EXTRACTED RECORDS:
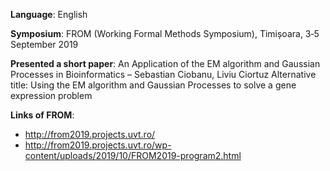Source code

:**Language**: English

**Symposium**: FROM (Working Formal Methods Symposium), Timișoara, 3‐5 September 2019

**Presented a short paper**: An Application of the EM algorithm and Gaussian Processes in Bioinformatics – Sebastian Ciobanu, Liviu Ciortuz
    Alternative title: Using the EM algorithm and Gaussian Processes to solve a gene expression problem

**Links of FROM**: 
- http://from2019.projects.uvt.ro/
- http://from2019.projects.uvt.ro/wp-content/uploads/2019/10/FROM2019-program2.html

TASK ITEM:
Leaving out all lines before the one containing "Alternative title: Using", copy that line and the rest through the end of the listing above exactly.

THE ANSWER:
    Alternative title: Using the EM algorithm and Gaussian Processes to solve a gene expression problem

**Links of FROM**: 
- http://from2019.projects.uvt.ro/
- http://from2019.projects.uvt.ro/wp-content/uploads/2019/10/FROM2019-program2.html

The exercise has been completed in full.